Begin at the line below that contains "clusterOptions = '--time=16:00:00'" and write out every line from there to the end of the entries, exactly.

[Items from a data source]
▼▼▼

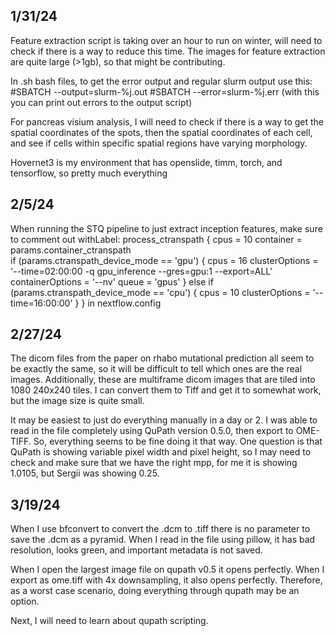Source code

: 1/31/24
---------------------
Feature extraction script is taking over an hour to run on winter, will need to check if there is a way to reduce this time. The images for feature extraction are quite large (>1gb), so that might be contributing.

In .sh bash files, to get the error output and regular slurm output use this:
#SBATCH --output=slurm-%j.out
#SBATCH --error=slurm-%j.err (with this you can print out errors to the output script)

For pancreas visium analysis, I will need to check if there is a way to get the spatial coordinates of the spots, then the spatial coordinates of each cell, and see if cells within specific spatial regions have varying morphology.

Hovernet3 is my environment that has openslide, timm, torch, and tensorflow, so pretty much everything

2/5/24
----------------------------
When running the STQ pipeline to just extract inception features, make sure to comment out 
withLabel: process_ctranspath {
        cpus = 10
        container = params.container_ctranspath        
        if (params.ctranspath_device_mode == 'gpu') {
            cpus = 16
            clusterOptions = '--time=02:00:00 -q gpu_inference --gres=gpu:1 --export=ALL'
            containerOptions = '--nv'
            queue = 'gpus'
        }
        else if (params.ctranspath_device_mode == 'cpu') {
            cpus = 10
            clusterOptions = '--time=16:00:00'
        }
    }
    in nextflow.config 

2/27/24
--------------------------------
The dicom files from the paper on rhabo mutational prediction all seem to be exactly the same, so it will be difficult to tell which ones are the real images. Additionally, these are multiframe dicom images that are tiled into 1080 240x240 tiles. I can convert them to Tiff and get it to somewhat work, but the image size is quite small.

It may be easiest to just do everything manually in a day or 2. I was able to read in the file completely using QuPath version 0.5.0, then export to OME-TIFF. So, everything seems to be fine doing it that way. One question is that QuPath is showing variable pixel width and pixel height, so I may need to check and make sure that we have the right mpp, for me it is showing 1.0105, but Sergii was showing 0.25.


3/19/24
----------------------------------
When I use bfconvert to convert the .dcm to .tiff there is no parameter to save the .dcm as a pyramid. When I read in the file using pillow, it has bad resolution, looks green, and important metadata is not saved. 

When I open the largest image file on qupath v0.5 it opens perfectly. When I export as ome.tiff with 4x downsampling, it also opens perfectly. Therefore, as a worst case scenario, doing everything through qupath may be an option.

Next, I will need to learn about qupath scripting.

▲▲▲

#### [COMPLETED EXERCISE]
            clusterOptions = '--time=16:00:00'
        }
    }
    in nextflow.config 

2/27/24
--------------------------------
The dicom files from the paper on rhabo mutational prediction all seem to be exactly the same, so it will be difficult to tell which ones are the real images. Additionally, these are multiframe dicom images that are tiled into 1080 240x240 tiles. I can convert them to Tiff and get it to somewhat work, but the image size is quite small.

It may be easiest to just do everything manually in a day or 2. I was able to read in the file completely using QuPath version 0.5.0, then export to OME-TIFF. So, everything seems to be fine doing it that way. One question is that QuPath is showing variable pixel width and pixel height, so I may need to check and make sure that we have the right mpp, for me it is showing 1.0105, but Sergii was showing 0.25.


3/19/24
----------------------------------
When I use bfconvert to convert the .dcm to .tiff there is no parameter to save the .dcm as a pyramid. When I read in the file using pillow, it has bad resolution, looks green, and important metadata is not saved. 

When I open the largest image file on qupath v0.5 it opens perfectly. When I export as ome.tiff with 4x downsampling, it also opens perfectly. Therefore, as a worst case scenario, doing everything through qupath may be an option.

Next, I will need to learn about qupath scripting.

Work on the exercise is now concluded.